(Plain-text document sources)
■ ■ ■ ■ ■
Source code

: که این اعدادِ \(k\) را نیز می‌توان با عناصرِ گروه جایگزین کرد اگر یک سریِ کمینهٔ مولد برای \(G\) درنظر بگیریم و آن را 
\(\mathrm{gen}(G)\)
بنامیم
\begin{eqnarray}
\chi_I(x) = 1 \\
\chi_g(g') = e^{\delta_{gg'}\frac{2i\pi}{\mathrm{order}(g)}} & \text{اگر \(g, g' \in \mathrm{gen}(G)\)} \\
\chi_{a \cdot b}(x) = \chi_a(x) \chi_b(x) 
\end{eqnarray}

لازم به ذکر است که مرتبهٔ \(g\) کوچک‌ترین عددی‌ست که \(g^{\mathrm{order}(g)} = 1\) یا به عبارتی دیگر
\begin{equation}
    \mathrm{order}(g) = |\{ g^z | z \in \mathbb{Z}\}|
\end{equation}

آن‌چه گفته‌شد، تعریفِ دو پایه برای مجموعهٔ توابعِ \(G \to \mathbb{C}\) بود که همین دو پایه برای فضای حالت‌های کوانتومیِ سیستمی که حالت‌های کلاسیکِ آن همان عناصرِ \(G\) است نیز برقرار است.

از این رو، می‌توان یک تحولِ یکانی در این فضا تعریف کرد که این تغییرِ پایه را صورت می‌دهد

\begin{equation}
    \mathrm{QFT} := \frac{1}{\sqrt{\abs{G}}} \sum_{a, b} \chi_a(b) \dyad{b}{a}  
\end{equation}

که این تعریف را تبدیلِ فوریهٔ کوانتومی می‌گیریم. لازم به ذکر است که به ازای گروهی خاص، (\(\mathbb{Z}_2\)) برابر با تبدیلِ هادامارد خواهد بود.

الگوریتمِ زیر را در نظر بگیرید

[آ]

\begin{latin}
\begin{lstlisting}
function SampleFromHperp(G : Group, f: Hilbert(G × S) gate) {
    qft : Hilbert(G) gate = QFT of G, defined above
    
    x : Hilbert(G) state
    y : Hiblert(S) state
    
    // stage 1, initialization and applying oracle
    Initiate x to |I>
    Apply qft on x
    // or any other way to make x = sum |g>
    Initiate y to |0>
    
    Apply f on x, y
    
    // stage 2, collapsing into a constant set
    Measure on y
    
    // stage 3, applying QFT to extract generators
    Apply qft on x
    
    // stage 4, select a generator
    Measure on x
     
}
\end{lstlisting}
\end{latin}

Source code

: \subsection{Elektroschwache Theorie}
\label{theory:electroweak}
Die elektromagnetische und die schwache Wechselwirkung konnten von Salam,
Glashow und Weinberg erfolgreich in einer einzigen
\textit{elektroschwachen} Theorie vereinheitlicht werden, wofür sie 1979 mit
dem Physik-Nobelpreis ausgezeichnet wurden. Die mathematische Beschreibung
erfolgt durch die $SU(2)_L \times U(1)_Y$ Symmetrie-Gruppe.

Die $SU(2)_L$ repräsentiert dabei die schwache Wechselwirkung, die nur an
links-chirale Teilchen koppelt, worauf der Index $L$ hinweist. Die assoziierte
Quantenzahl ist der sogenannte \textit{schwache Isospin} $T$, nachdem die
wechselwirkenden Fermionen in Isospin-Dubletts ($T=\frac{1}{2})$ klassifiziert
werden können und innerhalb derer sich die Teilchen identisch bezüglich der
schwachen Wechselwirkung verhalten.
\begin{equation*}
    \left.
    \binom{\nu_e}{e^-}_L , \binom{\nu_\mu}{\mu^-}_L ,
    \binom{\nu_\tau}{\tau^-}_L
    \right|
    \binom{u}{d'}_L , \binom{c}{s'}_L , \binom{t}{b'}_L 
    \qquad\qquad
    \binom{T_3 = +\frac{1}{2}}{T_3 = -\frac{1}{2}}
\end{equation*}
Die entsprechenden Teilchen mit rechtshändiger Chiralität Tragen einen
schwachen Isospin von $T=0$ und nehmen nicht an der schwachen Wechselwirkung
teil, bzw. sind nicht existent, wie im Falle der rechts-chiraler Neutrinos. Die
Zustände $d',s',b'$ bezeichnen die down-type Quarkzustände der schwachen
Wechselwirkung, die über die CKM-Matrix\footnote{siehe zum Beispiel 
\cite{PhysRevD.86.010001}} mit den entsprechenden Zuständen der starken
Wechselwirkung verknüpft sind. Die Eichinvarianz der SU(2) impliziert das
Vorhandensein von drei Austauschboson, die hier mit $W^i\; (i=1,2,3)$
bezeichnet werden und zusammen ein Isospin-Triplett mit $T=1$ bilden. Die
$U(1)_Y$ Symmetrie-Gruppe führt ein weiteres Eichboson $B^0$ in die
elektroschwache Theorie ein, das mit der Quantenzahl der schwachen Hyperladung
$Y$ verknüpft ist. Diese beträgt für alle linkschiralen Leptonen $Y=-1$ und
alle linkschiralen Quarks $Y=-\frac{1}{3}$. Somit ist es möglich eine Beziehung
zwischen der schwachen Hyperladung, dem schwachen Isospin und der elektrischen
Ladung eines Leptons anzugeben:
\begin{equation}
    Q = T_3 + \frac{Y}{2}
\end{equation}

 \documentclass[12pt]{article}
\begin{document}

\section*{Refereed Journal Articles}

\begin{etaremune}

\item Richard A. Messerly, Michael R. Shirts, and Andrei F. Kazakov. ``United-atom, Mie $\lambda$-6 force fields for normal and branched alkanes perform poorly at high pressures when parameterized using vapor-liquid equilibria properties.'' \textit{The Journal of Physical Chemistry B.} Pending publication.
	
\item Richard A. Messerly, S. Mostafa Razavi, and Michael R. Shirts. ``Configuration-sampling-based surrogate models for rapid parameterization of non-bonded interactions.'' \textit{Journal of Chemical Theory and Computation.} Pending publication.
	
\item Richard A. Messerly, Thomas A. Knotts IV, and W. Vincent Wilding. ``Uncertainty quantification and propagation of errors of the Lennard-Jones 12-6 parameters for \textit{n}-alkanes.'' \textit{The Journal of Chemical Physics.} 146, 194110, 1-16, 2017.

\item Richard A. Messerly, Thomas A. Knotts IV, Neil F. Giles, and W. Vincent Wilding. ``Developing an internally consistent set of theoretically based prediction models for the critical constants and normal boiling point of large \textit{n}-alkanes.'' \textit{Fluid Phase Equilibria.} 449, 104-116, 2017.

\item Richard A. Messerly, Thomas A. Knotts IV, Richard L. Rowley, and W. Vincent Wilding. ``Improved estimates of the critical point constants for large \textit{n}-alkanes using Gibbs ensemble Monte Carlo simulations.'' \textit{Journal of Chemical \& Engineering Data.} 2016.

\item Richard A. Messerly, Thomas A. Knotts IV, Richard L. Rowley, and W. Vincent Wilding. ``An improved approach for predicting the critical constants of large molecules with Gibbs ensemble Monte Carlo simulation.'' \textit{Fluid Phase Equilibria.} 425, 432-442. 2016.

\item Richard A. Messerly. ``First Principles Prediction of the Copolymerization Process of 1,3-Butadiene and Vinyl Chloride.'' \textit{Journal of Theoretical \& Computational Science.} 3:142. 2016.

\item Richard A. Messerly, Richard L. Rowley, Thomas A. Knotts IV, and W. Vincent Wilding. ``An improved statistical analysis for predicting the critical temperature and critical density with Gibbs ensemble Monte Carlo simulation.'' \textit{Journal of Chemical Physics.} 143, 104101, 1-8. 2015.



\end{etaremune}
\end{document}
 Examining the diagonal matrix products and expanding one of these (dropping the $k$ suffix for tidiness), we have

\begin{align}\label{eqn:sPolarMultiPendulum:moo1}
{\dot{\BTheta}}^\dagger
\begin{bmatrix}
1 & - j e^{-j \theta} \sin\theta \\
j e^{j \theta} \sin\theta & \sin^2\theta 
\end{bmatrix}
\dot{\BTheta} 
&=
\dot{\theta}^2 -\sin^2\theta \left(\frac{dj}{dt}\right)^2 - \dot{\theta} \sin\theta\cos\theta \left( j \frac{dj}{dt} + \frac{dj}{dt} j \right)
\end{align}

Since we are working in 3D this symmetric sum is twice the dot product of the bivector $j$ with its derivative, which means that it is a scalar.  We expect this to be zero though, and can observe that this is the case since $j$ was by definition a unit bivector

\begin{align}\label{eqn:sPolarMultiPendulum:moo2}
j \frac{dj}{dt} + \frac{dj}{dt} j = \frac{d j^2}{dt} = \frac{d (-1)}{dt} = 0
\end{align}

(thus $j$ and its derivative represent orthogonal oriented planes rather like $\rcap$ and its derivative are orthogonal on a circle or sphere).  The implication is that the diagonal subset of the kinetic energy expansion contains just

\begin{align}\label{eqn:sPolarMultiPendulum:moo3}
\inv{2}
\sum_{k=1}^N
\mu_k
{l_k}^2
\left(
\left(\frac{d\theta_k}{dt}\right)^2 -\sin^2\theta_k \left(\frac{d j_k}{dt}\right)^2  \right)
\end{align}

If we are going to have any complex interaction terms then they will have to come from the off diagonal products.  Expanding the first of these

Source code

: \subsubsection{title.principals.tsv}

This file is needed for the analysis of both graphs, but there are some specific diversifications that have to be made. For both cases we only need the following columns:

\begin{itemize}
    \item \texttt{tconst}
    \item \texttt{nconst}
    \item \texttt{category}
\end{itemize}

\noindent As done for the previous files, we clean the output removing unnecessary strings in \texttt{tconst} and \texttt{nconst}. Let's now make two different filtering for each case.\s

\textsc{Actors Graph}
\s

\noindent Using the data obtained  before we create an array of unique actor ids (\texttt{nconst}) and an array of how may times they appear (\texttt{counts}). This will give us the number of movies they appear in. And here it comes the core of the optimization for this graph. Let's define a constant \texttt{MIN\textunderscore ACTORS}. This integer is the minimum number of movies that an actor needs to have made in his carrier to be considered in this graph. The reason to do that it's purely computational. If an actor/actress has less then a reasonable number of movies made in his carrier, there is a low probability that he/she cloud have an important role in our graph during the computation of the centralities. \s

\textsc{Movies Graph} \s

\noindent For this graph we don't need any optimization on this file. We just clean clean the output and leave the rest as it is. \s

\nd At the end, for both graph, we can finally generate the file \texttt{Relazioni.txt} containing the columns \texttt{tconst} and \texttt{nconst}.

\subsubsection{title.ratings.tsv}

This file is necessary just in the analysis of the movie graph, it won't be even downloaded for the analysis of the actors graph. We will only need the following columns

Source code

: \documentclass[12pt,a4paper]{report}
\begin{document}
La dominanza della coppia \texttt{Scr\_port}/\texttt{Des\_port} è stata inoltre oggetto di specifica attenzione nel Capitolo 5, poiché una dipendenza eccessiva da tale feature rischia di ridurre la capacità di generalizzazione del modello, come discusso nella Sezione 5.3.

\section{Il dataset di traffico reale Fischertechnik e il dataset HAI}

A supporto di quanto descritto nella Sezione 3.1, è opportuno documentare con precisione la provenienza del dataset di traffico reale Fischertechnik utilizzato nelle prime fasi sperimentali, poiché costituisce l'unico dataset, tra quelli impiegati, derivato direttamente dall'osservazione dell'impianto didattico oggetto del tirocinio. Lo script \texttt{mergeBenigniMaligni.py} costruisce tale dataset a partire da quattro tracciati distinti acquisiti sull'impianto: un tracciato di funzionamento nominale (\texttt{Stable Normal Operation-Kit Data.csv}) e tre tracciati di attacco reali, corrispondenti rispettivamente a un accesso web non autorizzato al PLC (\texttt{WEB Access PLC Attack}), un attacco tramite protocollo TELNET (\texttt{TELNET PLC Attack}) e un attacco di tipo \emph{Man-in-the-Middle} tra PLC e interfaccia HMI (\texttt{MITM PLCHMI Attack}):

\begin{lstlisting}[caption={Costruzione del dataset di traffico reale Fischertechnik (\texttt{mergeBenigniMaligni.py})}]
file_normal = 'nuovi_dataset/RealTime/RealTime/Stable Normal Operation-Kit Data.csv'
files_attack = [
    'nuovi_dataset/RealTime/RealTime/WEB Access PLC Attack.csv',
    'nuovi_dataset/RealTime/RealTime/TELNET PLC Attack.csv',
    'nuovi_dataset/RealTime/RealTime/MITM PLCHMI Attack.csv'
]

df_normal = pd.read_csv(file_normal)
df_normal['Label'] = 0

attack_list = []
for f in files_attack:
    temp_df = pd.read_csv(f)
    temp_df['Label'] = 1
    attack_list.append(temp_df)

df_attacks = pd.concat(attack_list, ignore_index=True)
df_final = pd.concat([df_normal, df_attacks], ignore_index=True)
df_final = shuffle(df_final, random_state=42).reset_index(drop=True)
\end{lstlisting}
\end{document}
■ ■ ■ ■ ■
Transcribe each line of the data above, unaltered, from the one where "to extract generators" appears to the one where "erfolgt durch die" appears, inclusive of both.

• **ANSWER TO THIS TASK**
    // stage 3, applying QFT to extract generators
    Apply qft on x
    
    // stage 4, select a generator
    Measure on x
     
}
\end{lstlisting}
\end{latin}

Source code

: \subsection{Elektroschwache Theorie}
\label{theory:electroweak}
Die elektromagnetische und die schwache Wechselwirkung konnten von Salam,
Glashow und Weinberg erfolgreich in einer einzigen
\textit{elektroschwachen} Theorie vereinheitlicht werden, wofür sie 1979 mit
dem Physik-Nobelpreis ausgezeichnet wurden. Die mathematische Beschreibung
erfolgt durch die $SU(2)_L \times U(1)_Y$ Symmetrie-Gruppe.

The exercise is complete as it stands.